_PROBLEM TO WORK ON_. Using the listing, copy each whole line that features "lasting".

_SUPPLIED MATERIAL_.
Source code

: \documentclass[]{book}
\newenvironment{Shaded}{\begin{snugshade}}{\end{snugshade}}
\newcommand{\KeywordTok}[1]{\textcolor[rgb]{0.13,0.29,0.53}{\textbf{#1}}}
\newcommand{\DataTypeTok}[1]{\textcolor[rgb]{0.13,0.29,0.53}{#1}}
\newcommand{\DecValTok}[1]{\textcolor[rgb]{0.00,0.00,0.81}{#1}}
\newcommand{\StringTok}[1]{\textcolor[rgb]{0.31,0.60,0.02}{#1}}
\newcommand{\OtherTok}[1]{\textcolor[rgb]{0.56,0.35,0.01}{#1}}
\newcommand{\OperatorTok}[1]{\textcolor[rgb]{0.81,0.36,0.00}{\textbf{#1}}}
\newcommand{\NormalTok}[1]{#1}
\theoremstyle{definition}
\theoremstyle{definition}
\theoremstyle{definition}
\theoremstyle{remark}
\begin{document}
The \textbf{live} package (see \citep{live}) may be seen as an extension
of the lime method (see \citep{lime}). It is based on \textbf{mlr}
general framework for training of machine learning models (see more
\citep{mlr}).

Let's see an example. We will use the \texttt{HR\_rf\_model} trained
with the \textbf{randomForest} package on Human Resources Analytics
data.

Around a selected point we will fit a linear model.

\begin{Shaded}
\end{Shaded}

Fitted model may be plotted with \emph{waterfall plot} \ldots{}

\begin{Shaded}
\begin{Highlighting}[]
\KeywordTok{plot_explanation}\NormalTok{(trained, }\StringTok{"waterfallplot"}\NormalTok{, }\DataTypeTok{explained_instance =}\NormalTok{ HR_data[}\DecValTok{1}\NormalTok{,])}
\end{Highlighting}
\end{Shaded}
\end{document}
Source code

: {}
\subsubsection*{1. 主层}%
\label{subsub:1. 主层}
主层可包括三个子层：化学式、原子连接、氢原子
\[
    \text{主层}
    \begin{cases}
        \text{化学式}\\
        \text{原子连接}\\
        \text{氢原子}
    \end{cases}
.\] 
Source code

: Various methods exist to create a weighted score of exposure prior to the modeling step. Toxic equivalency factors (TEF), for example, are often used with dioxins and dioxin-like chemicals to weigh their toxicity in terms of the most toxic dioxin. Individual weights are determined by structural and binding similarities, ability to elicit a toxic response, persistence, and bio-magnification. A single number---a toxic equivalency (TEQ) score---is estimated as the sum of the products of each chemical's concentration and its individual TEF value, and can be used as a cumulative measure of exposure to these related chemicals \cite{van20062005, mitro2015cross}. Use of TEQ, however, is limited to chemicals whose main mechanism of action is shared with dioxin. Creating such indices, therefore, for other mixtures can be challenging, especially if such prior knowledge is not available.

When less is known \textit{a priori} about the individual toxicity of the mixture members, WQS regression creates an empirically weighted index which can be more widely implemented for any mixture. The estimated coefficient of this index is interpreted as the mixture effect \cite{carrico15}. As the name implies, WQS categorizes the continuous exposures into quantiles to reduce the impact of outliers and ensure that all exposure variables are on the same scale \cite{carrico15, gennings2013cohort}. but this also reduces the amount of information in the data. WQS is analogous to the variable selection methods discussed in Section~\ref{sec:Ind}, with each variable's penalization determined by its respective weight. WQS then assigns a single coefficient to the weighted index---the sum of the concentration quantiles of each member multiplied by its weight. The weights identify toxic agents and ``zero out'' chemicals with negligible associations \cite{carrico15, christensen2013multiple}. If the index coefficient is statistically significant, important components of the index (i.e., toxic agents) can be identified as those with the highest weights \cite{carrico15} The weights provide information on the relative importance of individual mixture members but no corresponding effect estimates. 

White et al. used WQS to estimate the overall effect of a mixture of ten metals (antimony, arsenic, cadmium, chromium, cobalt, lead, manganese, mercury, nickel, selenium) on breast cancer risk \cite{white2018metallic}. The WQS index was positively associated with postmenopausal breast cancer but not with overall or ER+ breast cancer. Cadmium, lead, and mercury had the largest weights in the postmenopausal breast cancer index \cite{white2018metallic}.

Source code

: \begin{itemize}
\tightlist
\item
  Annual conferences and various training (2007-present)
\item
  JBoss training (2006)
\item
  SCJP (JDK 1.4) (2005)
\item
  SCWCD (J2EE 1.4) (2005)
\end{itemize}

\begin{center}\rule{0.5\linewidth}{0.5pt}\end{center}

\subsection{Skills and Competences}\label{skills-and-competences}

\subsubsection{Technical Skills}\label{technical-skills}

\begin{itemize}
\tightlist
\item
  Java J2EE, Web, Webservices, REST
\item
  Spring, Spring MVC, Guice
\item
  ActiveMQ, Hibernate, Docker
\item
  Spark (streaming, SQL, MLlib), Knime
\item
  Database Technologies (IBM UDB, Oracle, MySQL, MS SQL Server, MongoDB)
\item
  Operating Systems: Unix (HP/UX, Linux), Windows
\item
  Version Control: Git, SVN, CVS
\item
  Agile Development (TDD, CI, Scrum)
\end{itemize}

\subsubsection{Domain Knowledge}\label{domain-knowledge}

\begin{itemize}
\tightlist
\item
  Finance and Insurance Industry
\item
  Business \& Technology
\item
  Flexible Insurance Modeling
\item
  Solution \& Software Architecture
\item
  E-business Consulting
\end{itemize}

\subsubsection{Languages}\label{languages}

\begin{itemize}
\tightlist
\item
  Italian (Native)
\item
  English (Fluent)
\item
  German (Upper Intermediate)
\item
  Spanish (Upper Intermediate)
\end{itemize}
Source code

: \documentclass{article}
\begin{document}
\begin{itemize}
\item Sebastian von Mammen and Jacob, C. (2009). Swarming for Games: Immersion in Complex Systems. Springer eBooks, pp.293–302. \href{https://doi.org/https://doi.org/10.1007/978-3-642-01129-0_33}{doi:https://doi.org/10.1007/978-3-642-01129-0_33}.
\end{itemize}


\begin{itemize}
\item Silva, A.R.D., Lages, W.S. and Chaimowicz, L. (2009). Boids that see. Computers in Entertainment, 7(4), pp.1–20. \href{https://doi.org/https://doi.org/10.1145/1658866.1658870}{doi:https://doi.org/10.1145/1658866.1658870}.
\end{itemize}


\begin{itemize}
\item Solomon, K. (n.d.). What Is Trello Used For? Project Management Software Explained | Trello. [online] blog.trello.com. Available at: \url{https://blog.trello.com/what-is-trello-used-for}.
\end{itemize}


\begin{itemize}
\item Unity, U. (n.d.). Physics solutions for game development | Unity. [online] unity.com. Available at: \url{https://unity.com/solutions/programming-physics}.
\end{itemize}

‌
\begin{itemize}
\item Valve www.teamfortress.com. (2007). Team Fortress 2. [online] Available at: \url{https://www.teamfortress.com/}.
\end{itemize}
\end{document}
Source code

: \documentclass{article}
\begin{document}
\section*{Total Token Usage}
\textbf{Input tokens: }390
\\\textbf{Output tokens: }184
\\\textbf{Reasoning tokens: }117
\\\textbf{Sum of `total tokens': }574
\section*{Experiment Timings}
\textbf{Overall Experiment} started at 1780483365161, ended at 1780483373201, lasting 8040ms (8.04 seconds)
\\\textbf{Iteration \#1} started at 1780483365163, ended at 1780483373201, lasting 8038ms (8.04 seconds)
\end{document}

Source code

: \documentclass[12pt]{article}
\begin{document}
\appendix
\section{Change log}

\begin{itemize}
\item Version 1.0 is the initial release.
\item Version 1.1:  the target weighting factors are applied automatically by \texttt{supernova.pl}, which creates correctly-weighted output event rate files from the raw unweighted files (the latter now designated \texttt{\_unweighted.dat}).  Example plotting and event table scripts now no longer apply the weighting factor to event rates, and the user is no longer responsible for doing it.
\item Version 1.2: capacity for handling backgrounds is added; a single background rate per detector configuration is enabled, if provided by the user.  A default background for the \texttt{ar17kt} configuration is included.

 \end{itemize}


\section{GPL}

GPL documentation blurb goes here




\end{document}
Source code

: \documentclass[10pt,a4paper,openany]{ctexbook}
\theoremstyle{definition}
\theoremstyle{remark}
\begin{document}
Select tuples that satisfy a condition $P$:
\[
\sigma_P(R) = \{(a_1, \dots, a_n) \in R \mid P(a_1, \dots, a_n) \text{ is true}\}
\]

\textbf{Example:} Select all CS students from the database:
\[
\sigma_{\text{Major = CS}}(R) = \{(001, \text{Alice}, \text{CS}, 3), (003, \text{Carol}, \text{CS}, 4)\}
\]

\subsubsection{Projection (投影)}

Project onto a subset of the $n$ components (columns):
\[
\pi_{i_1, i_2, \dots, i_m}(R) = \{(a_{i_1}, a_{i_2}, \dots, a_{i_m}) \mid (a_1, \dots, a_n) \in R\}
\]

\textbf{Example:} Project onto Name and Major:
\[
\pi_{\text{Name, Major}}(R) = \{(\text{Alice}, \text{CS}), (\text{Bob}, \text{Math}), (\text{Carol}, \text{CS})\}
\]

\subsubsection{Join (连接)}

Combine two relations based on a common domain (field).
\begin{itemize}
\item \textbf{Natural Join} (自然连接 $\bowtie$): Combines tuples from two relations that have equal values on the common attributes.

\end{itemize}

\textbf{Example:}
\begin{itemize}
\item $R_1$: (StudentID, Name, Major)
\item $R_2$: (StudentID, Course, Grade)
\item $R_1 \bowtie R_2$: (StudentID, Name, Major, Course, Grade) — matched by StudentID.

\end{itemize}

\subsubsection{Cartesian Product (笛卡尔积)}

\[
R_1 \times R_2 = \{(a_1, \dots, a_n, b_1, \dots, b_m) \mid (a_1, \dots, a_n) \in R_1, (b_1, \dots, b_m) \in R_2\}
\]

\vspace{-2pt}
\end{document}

_EXERCISE SOLUTION_.
\textbf{Overall Experiment} started at 1780483365161, ended at 1780483373201, lasting 8040ms (8.04 seconds)
\\\textbf{Iteration \#1} started at 1780483365163, ended at 1780483373201, lasting 8038ms (8.04 seconds)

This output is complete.